= Politics of Shaanxi =

Politics of a province of China

The politics of Shaanxi Province in the People's Republic of China is structured in a dual party-government system like all other governing institutions in mainland China.

The Governor of Shaanxi (陕西省省长) is the highest-ranking official in the People's Government of Shaanxi.

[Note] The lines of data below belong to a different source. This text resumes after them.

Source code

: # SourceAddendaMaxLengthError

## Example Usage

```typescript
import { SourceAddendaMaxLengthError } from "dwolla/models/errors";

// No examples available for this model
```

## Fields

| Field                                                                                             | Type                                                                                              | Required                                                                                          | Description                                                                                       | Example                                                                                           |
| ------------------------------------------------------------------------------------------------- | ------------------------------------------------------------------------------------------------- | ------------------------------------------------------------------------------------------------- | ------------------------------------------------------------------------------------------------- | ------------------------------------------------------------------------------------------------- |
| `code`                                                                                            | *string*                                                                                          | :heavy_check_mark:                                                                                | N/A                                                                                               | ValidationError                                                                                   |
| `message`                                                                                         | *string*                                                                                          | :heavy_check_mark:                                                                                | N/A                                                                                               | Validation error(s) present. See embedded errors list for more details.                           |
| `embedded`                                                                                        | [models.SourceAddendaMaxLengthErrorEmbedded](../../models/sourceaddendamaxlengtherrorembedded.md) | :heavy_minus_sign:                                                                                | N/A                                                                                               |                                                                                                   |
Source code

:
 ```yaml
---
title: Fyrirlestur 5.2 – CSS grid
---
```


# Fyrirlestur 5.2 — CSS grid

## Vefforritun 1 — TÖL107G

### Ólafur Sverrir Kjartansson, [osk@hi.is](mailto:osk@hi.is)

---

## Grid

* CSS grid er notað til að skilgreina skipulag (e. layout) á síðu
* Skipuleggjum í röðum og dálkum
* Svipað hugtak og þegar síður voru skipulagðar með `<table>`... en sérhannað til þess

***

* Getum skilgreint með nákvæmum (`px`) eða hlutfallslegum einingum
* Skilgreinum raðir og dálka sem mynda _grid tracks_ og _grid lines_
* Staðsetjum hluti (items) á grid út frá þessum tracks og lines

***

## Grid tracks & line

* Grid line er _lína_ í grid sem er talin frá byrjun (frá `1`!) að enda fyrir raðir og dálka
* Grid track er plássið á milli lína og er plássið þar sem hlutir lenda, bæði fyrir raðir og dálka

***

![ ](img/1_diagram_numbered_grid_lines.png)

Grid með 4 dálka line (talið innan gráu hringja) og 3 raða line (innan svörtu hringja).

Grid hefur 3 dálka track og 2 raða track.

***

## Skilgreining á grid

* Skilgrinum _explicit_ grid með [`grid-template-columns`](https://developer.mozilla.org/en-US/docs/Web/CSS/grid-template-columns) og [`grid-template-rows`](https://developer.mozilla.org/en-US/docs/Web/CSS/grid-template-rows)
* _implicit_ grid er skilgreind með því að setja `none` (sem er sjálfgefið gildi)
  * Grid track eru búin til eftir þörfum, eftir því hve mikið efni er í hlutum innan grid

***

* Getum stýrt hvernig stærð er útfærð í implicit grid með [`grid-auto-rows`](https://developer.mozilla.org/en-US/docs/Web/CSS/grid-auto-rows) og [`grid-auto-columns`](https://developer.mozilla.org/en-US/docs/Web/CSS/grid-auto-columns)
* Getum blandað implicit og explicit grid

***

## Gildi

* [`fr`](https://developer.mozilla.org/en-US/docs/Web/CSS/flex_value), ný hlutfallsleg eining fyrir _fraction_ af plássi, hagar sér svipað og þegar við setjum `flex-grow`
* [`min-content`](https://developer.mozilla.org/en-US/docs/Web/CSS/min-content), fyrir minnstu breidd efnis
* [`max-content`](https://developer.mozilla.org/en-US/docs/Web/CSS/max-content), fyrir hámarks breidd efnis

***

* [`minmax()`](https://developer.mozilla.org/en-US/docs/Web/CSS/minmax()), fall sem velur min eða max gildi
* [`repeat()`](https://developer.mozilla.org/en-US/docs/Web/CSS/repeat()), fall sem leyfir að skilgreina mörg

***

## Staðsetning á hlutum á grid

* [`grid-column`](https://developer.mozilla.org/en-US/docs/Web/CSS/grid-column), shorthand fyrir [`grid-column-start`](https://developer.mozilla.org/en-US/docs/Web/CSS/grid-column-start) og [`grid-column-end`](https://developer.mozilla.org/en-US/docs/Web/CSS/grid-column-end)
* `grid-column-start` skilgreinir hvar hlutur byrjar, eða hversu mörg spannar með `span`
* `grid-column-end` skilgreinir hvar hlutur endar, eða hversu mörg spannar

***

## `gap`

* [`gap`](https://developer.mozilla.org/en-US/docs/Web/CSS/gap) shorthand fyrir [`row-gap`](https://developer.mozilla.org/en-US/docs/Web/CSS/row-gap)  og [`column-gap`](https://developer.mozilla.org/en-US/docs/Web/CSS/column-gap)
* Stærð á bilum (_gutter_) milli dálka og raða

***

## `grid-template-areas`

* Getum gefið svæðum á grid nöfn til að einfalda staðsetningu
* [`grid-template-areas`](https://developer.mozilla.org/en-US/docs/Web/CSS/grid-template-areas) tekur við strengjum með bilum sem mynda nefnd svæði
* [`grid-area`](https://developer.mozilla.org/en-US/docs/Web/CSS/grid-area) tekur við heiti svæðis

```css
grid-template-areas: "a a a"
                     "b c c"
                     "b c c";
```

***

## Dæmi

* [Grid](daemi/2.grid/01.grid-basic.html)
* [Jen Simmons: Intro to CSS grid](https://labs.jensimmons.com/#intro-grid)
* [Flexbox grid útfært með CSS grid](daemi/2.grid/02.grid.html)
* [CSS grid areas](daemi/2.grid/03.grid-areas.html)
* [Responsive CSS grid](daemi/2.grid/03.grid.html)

However, in the province's dual party-government governing system, the Governor is considered to have less power than the Shaanxi Chinese Communist Party (CCP) Provincial Committee Secretary (中共陕西省委书记), colloquially termed the "Shaanxi CCP Party Chief"; since the Governor is always ranked as the First-Deputy Secretary in the Shaanxi Chinese Communist Party Provincial Committee.

Shaanxi was established as a provincial government since the Yuan Dynasty. On 10 January 1950, the People's Government of Shaanxi was established in Xi'an. Ma Minfang was then appointed as both the first Governor and CCP chief of Shaanxi.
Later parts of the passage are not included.